Contractors to be hit with $2.3 billion in tax fines; ACCC tells Telstra to cut prices: Midday Roundup

Contractors who have dodged their GST or income tax obligations have been hit with $2.3 billion in tax bills, Fairfaxreports.

Hundreds of thousands of contractors have already been notified, with the possibility of billions more outstanding as the Australia Taxation Office (ATO) continues to match its incoming data to identify those operating in the cash economy.

These recent findings have been possible from a reporting system set up by the ATO between 2012-13, which requires businesses in construction and building to disclose payments made to contractors.

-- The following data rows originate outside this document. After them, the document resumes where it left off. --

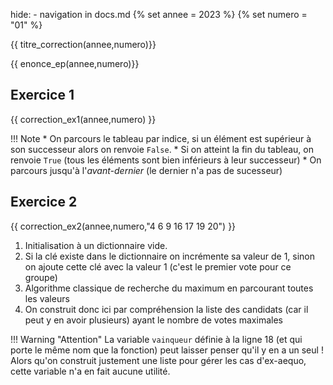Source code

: hide: - navigation  in docs.md
{% set annee = 2023 %}
{% set numero = "01" %}

{{ titre_correction(annee,numero)}}


{{ enonce_ep(annee,numero)}}


## Exercice 1

{{ correction_ex1(annee,numero) }} 

!!! Note
    * On parcours le tableau par indice, si un élément est supérieur à son successeur alors on renvoie `False`.
    * Si on atteint la fin du tableau, on renvoie `True` (tous les éléments sont bien inférieurs à leur successeur)
    * On parcours jusqu'à l'*avant-dernier* (le dernier n'a pas de sucesseur)

## Exercice 2 

{{ correction_ex2(annee,numero,"4 6 9 16 17 19 20") }}


1. Initialisation à un dictionnaire vide.
2. Si la clé existe dans le dictionnaire on incrémente sa valeur de 1, sinon on ajoute cette clé avec la valeur 1 (c'est le premier vote pour ce groupe)
3. Algorithme classique de recherche du maximum en parcourant toutes les valeurs
4. On construit donc ici par compréhension la liste des candidats (car il peut y en avoir plusieurs) ayant le nombre de votes maximales

!!! Warning "Attention"
    La variable `vainqueur` définie à la ligne 18 (et qui porte le même nom que la fonction) peut laisser penser qu'il y en a un seul ! Alors qu'on construit justement une liste pour gérer les cas d'ex-aequo, cette variable n'a en fait aucune utilité.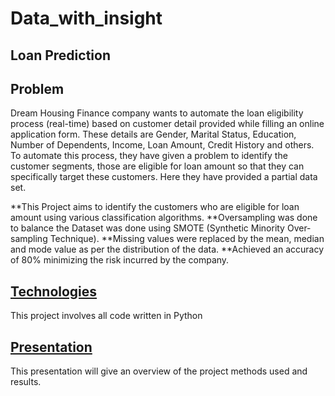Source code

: # Data_with_insight

## Loan Prediction 

## Problem
Dream Housing Finance company wants to automate the loan eligibility process (real-time) based on customer detail provided while filling an online application form. These details are Gender, Marital Status, Education, Number of Dependents, Income, Loan Amount, Credit History and others. To automate this process, they have given a problem to identify the customer segments, those are eligible for loan amount so that they can specifically target these customers. Here they have provided a partial data set.

**This Project aims to identify the customers who are eligible for loan amount using various classification algorithms.
**Oversampling was done to balance the Dataset was done using SMOTE (Synthetic Minority Over-sampling Technique).
**Missing values were replaced by the mean, median and mode value as per the distribution of the data.
**Achieved an accuracy of 80% minimizing the risk incurred by the company.

## [Technologies](loan_prediction.py)
This project involves all code written in Python

## [Presentation](Loan_pred_presentation.pdf)
This presentation will give an overview of the project methods used and results.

This reporting system has identified unpaid income tax and GST liabilities of $2.3 billion for 2012-13.

 

ACCC tells Telstra to cut access prices

 

The cost of using phone and internet will fall following the Australian Competition and Consumer Commission’s draft decision to drop the price Telstra can charge its wholesale customers.

The draft decision will see a 9.6% fall in the access price for other service providers who pay to use Telstra’s copper network to provide telecommunications services to customers.

The new prices will take effect from October 1 and continue until June 30, 2019.

In a statement today, ACCC chairman Rod Sims said the most important reason for the decision was to lessen the effect of the transition from Telstra’s fixed line network to the National Broadband Network.

Sims said while the transition from Telstra’s fixed line network to the NBN would see some of the legacy network’s assets become redundant, it should not be at the cost of consumers.

“Users of Telstra’s network should not pay the higher costs that result from fewer customers as NBN migration occurs,” Sims said.

 

Shares down on open

 

Australian shares have traded lower this morning, as investors begin to digest the news out of Greece.

Ric Spooner, chief market analyst at CMC Markets, said in a statement initial reactions from local investors include selling off euros and buying up US and Japanese currency and gold.

“The Greek situation involves considerable uncertainty for investors,” Spooner said.

“The most tangible impact is likely to be reduced confidence especially if, as seems possible, the situation drags on taking time before it becomes clear whether there will be a Grexit [Greek exit] and if so how this will be administered.”

The S&P/ASX 200 benchmark is down 97.6 points or 1.8% to 5448.3 points. At 12.07pm AEST, On Friday, the Dow Jones closed 56.32 points higher, up 0.31% to 17946.7 points.